Transiting knowledge in Cambodia, Laos and Vietnam
EU-funded researchers are working with counterparts in Cambodia, Laos and Vietnam to help all three Southeast Asian nations boost their transition economies, among the fastest growing in the world, by developing local skills and putting knowledge into practice.
© kintarapong #220929917, source: adobe.stock.com 2019
University research and knowledge are key assets for any society. But applying that knowledge and skill can be tricky in countries such as Cambodia, Laos and Vietnam whose economies are in transition.
At around 7 % in recent years, their annual growth rates are among the fastest in the world. Studying how to harness knowledge to support development and create long-term prosperity in all three countries is among the key goals of the EU-funded IKID project.
The idea is relatively straightforward but complex in execution given, in part, the shift from central to market-oriented economies. That same shift, however, also presents an opportunity.
The transition setting provides unique momentum for advancing the regulations and institutions in those countries so that knowledge-based development is supported, says IKID project coordinator Aaro Hazak, a professor at the Tallinn University of Technology in Estonia.
The increased use of knowledge during a transitional phase of economic development is key to long-term sustainability and prosperity, Hazak adds. He notes it also means institutional support focused, for example, on curbing corruption or shedding unnecessary bureaucracy.
IKID has held a number of research seminars, training events, and paper discussions to come up with tailor-made strategies. Project participants, using economic data, explored how to get people with the right skills to contribute towards knowledge development. All was underpinned by drawing on past experiences of transitional economies in Central and Eastern Europe.
Hazak says the Estonian experience of reforms in the 1990s provided essential insight into how to align institutions to support innovation, modern technology and top-notch skills.
It provides ample learning opportunities for the Southeast Asian countries in transition, he says, noting that IKID builds on the cooperation of economists and legal scholars.
That cooperation extends into Switzerland, whose knowledge economy ranks among the best in the world. The lessons from Central and Eastern Europe coupled with those from Switzerland via the University of Lausanne have led to the creation of an essential toolbox for Cambodia, Laos and Vietnam.
The future is bright
The hope is that the lessons learned through IKID will help advance and promote key regulations and institutions in all three countries so that knowledge-based development is strongly supported.

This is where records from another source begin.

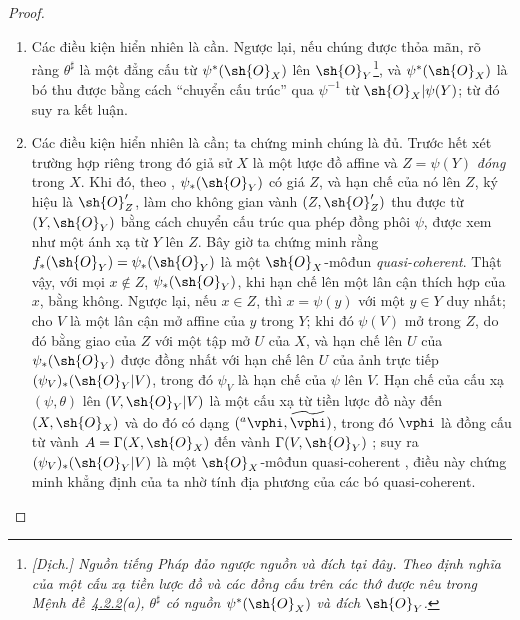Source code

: \documentclass[oneside]{amsart}
\newcommand{\oldpage}[2][]{{\marginnote{\normalfont\textbf{#1}~|~#2}}\ignorespaces}
\begin{document}
\begin{proof}
\medskip\noindent
\begin{enumerate}
  \item[(a)] Các điều kiện hiển nhiên là cần.
    Ngược lại, nếu chúng được thỏa mãn, rõ ràng $\theta^\sharp$ là một đẳng cấu từ $\psi^*(\sh{O}_X)$ lên $\sh{O}_Y$\footnote{\emph{[Dịch.] Nguồn tiếng Pháp đảo ngược nguồn và đích tại đây. Theo định nghĩa của một cấu xạ tiền lược đồ và các đồng cấu trên các thớ được nêu trong Mệnh đề~\hyperref[I.4.2.2]{4.2.2}(a), $\theta^\sharp$ có nguồn $\psi^*(\sh{O}_X)$ và đích $\sh{O}_Y$.}}, và $\psi^*(\sh{O}_X)$ là bó thu được bằng cách ``chuyển cấu trúc'' qua $\psi^{-1}$ từ $\sh{O}_X|\psi(Y)$;
    từ đó suy ra kết luận.

  \item[(b)] Các điều kiện hiển nhiên là cần; ta chứng minh chúng là đủ.
    Trước hết xét trường hợp riêng trong đó giả sử $X$ là một lược đồ affine và $Z=\psi(Y)$ \emph{đóng} trong $X$.
    Khi đó, theo , $\psi_*(\sh{O}_Y)$ có giá $Z$, và hạn chế của nó lên $Z$, ký hiệu là $\sh{O}_Z'$, làm cho không gian vành $(Z,\sh{O}_Z')$ thu được từ $(Y,\sh{O}_Y)$ bằng cách chuyển cấu trúc qua phép đồng phôi $\psi$, được xem như một ánh xạ từ $Y$ lên $Z$.
    Bây giờ ta chứng minh rằng $f_*(\sh{O}_Y)=\psi_*(\sh{O}_Y)$ là một $\sh{O}_X$-môđun \emph{quasi-coherent}.
    Thật vậy, với mọi $x\not\in Z$, $\psi_*(\sh{O}_Y)$, khi hạn chế lên một lân cận thích hợp của $x$, bằng không.
    Ngược lại, nếu $x\in Z$, thì $x=\psi(y)$ với một $y\in Y$ duy nhất;
    cho $V$ là một lân cận mở affine của $y$ trong $Y$;
    khi đó $\psi(V)$ mở trong $Z$, do đó bằng giao của $Z$ với một tập mở $U$ của $X$, và hạn chế lên $U$ của $\psi_*(\sh{O}_Y)$ được đồng nhất với hạn chế lên $U$ của ảnh trực tiếp
\oldpage[I]{123}
    $(\psi_V)_*(\sh{O}_Y|V)$, trong đó $\psi_V$ là hạn chế của $\psi$ lên $V$.
    Hạn chế của cấu xạ $(\psi,\theta)$ lên $(V,\sh{O}_Y|V)$ là một cấu xạ từ tiền lược đồ này đến $(X,\sh{O}_X)$ và do đó có dạng $({}^a\vphi,\widetilde{\vphi})$, trong đó $\vphi$ là đồng cấu từ vành $A=\Gamma(X,\sh{O}_X)$ đến vành $\Gamma(V,\sh{O}_Y)$ ;
    suy ra $(\psi_V)_*(\sh{O}_Y|V)$ là một $\sh{O}_X$-môđun quasi-coherent , điều này chứng minh khẳng định của ta nhờ tính địa phương của các bó quasi-coherent.


\end{enumerate}
\end{proof}
\end{document}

By enhancing institutions that promote international trade and investment opportunities, as well as creating a more environmentally friendly business setting, IKIDs impact could have global dimensions.
In addition to the research outcomes and policy implications resulting from the project, development of a mindset of European-Asian academic cooperation and excellence-oriented research is key, says Hazak.
Such excellence is already being achieved. For example, the National University of Laos, an IKID partner, recently launched a PhD programme in economics.
Its scholars, who developed their research skills during secondments to the University of Lausanne and the Tallinn University of Technology under IKID, are now able to share their knowledge with doctoral students.
IKID received funding through the EUs Marie Skłodowska-Curie actions programme.